No sooner had the latest adaptation of Charles Dickens’ Great Expectations turned up in movie theaters, then the chorus of critic groans could be heard, something to the effect of, not another one. But would these exasperated movie reviewers say the same of yet another Shakespearean production, say of Hamlet?
Not likely, to say the least. The very notion of an immortal classic being its application in spirit, sensibility and yes, politics to any era. And Great Expectations could not be more relevant in its ironic title alone to this age of economic crisis in capitalism and the trauma of systemic downward class mobility.
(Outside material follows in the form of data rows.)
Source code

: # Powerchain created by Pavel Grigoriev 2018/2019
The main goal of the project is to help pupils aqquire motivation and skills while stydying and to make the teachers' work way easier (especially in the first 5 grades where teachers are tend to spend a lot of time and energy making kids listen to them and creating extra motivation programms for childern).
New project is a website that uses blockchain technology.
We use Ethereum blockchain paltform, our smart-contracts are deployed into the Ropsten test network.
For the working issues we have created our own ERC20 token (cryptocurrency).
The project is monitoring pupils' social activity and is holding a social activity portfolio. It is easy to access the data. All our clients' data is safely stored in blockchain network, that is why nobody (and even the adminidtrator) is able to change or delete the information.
And yes, even those naysayer careerist critics – caught up in their own financial dilemma within struggling commercial media downsizing and layoffs that have seen their numbers dwindle.
So what has Mike Newell’s new screen adaptation brought to the table – a director (Prince Of Persia, Indiana Jones) who has perhaps seen his own expectations in Hollywood shaken lately. Well, plenty actually. And quite related to notions parallel in our own time to the human canvas back then, and the influence of social and economic upheaval itself on dramatic forms.
In effect, with traditional classic configurations grounded in religion, predictability and fate narrowly defining narrative structure up until then. That is, until writers like Dickens under the sway of primitive capitalism and class uncertainty, unleashed both the erratically and turbulently brutal and comical in storytelling. Along with an unrelenting novel narrative tension that might be characterized as impromptu existentialism.
And a period of primitive capitalism in the 19th century that Dickens both captured and was caught up in – replacing the social stability under feudalism, however oppressive – that gave way to the horrors of the Industrial Revolution. And the Victorian new market economy tossing serfs off the land and into the chaotic cities, stripping them of any sense of future or even survival.
And it is within this uncertain and besieged world that Great Expectations imperiled protagonist Pip (Jeremy Irvine) is cast adrift, his endangered fortunes or even sense of self perpetually tenuous. While intellect and cunning replace custom and feudal tradition by necessity. With identity a mere tool, indeed sharpened weapon of survival to be made up as you go along, in aspiring to the newly emerging, ruthlessly competitive middle class.
Which strangely to perhaps audiences today, rendered Dickens contemporary Karl Marx – living in England at the time – an enthusiastic ideological admirer of the popular writer. Marx wrote about Dickens:
‘…The present splendid brotherhood of fiction-writers in England, whose graphic and eloquent pages have issued to the world more political and social truths than have been uttered by all the professional politicians, publicists and moralists put together, have described every section of the middle class, from the “highly genteel” annuitant and fundholder who looks upon all sorts of business as vulgar, to the little shopkeeper and lawyer’s clerk.
And how have Dickens and Thackeray, Miss Bronte and Mrs. Gaskell painted them? As full of presumption, affectation, petty tyranny and ignorance; and the civilized world have confirmed their verdict with the damning epigram that it has fixed to this class, that “they are servile to those above, and tyrannical to those beneath them..” .’
Though where Marx sharply parted ways with Dickens, pertained to potential solutions. And with Dickens, while sympathetic to the plight of the masses, fearing their power should their pent up rage be released. And advocating charity rather than social struggle, while Marx famously prescribed losing those chain as the cure.
And in this manner, persistent themes that apply in many senses today, are vividly at the core of Dickens, and of Newell’s film adaptation. Which bypasses Hollywood glitter and gloss for intense naked emotions and raw truths, however delightfully hyper-eccentric and coarse the characters.
As such, class divisions and clashes abound in astutely telling, predatory ways. And money always lurks about, as that Faustian, eternal elephant in the room. Overshadowing the stubborn, symbolically laden twisted figure of Miss Havisham (magnificently conveyed by Helena Bonham Carter). A literally rotting aristocracy, both clinging to and imprisoned in a disappearing and ruined past visualized in her rotting wedding cake and stopped clocks.
All of which conveys in Newell’s latest interpretation of Dickens and Great Expectations on screen, an enormously engaging achievement that is absorbing and relevant to our somewhat comparably precarious hard times. And with credit as well to Ralph Fiennes’ intensely stunning and unsettling performance as the socially victimized, scorned savior Magwitch. While in yet another curious irony on hand, Fiennes upstaging himself these past weeks over his far less impressive and diluted turn as Dickens himself, in the Fiennes directed The Invisible Woman.